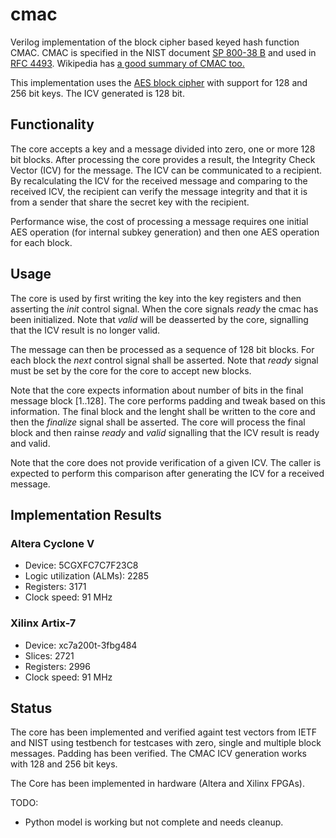 cmac
====
Verilog implementation of the block cipher based keyed hash function
CMAC. CMAC is specified in the NIST document
[SP 800-38 B](http://csrc.nist.gov/publications/nistpubs/800-38B/SP_800-38B.pdf)
and used in [RFC 4493](https://tools.ietf.org/html/rfc4493). Wikipedia has [a good summary of CMAC too.](https://en.wikipedia.org/wiki/One-key_MAC)

This implementation uses the
[AES block cipher](https://github.com/secworks/aes) with support for 128
and 256 bit keys. The ICV generated is 128 bit.


## Functionality ##
The core accepts a key and a message divided into zero, one or more 128
bit blocks. After processing the core provides a result, the Integrity
Check Vector (ICV) for the message. The ICV can be communicated to a
recipient. By recalculating the ICV for the received message and
comparing to the received ICV, the recipient can verify the message
integrity and that it is from a sender that share the secret key with
the recipient.

Performance wise, the cost of processing a message requires one initial
AES operation (for internal subkey generation) and then one AES
operation for each block.


## Usage ##
The core is used by first writing the key into the key registers and
then asserting the _init_ control signal. When the core signals _ready_
the cmac has been initialized. Note that _valid_ will be deasserted by
the core, signalling that the ICV result is no longer valid.

The message can then be processed as a sequence of 128 bit blocks. For
each block the _next_ control signal shall be asserted. Note that
_ready_ signal must be set by the core for the core to accept new
blocks.

Note that the core expects information about number of bits in the final
message block [1..128]. The core performs padding and tweak based on
this information. The final block and the lenght shall be written to the
core and then the _finalize_ signal shall be asserted. The core will
process the final block and then rainse _ready_ and _valid_ signalling
that the ICV result is ready and valid.

Note that the core does not provide verification of a given ICV. The
caller is expected to perform this comparison after generating the ICV
for a received message.


## Implementation Results ##
### Altera Cyclone V ###
- Device: 5CGXFC7C7F23C8
- Logic utilization (ALMs): 2285
- Registers:                3171
- Clock speed:              91 MHz


### Xilinx Artix-7 ###
- Device: xc7a200t-3fbg484
- Slices:    2721
- Registers: 2996
- Clock speed: 91 MHz


## Status ##
The core has been implemented and verified againt test vectors from IETF
and NIST using testbench for testcases with zero, single and multiple
block messages. Padding has been verified. The CMAC ICV generation works
with 128 and 256 bit keys.

The Core has been implemented in hardware (Altera and Xilinx FPGAs).

TODO:
- Python model is working but not complete and needs cleanup.
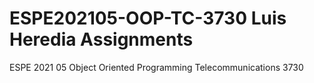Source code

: # ESPE202105-OOP-TC-3730 Luis Heredia Assignments 
ESPE 2021 05 Object Oriented Programming Telecommunications 3730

Assignment:
Give back an exact copy of the material above, omitting the pictures.

Solution for this exercise:
 cmac
====
Verilog implementation of the block cipher based keyed hash function
CMAC. CMAC is specified in the NIST document
[SP 800-38 B](http://csrc.nist.gov/publications/nistpubs/800-38B/SP_800-38B.pdf)
and used in [RFC 4493](https://tools.ietf.org/html/rfc4493). Wikipedia has [a good summary of CMAC too.](https://en.wikipedia.org/wiki/One-key_MAC)

This implementation uses the
[AES block cipher](https://github.com/secworks/aes) with support for 128
and 256 bit keys. The ICV generated is 128 bit.


## Functionality ##
The core accepts a key and a message divided into zero, one or more 128
bit blocks. After processing the core provides a result, the Integrity
Check Vector (ICV) for the message. The ICV can be communicated to a
recipient. By recalculating the ICV for the received message and
comparing to the received ICV, the recipient can verify the message
integrity and that it is from a sender that share the secret key with
the recipient.

Performance wise, the cost of processing a message requires one initial
AES operation (for internal subkey generation) and then one AES
operation for each block.


## Usage ##
The core is used by first writing the key into the key registers and
then asserting the _init_ control signal. When the core signals _ready_
the cmac has been initialized. Note that _valid_ will be deasserted by
the core, signalling that the ICV result is no longer valid.

The message can then be processed as a sequence of 128 bit blocks. For
each block the _next_ control signal shall be asserted. Note that
_ready_ signal must be set by the core for the core to accept new
blocks.

Note that the core expects information about number of bits in the final
message block [1..128]. The core performs padding and tweak based on
this information. The final block and the lenght shall be written to the
core and then the _finalize_ signal shall be asserted. The core will
process the final block and then rainse _ready_ and _valid_ signalling
that the ICV result is ready and valid.

Note that the core does not provide verification of a given ICV. The
caller is expected to perform this comparison after generating the ICV
for a received message.


## Implementation Results ##
### Altera Cyclone V ###
- Device: 5CGXFC7C7F23C8
- Logic utilization (ALMs): 2285
- Registers:                3171
- Clock speed:              91 MHz


### Xilinx Artix-7 ###
- Device: xc7a200t-3fbg484
- Slices:    2721
- Registers: 2996
- Clock speed: 91 MHz


## Status ##
The core has been implemented and verified againt test vectors from IETF
and NIST using testbench for testcases with zero, single and multiple
block messages. Padding has been verified. The CMAC ICV generation works
with 128 and 256 bit keys.

The Core has been implemented in hardware (Altera and Xilinx FPGAs).

TODO:
- Python model is working but not complete and needs cleanup.
Source code

: # ESPE202105-OOP-TC-3730 Luis Heredia Assignments 
ESPE 2021 05 Object Oriented Programming Telecommunications 3730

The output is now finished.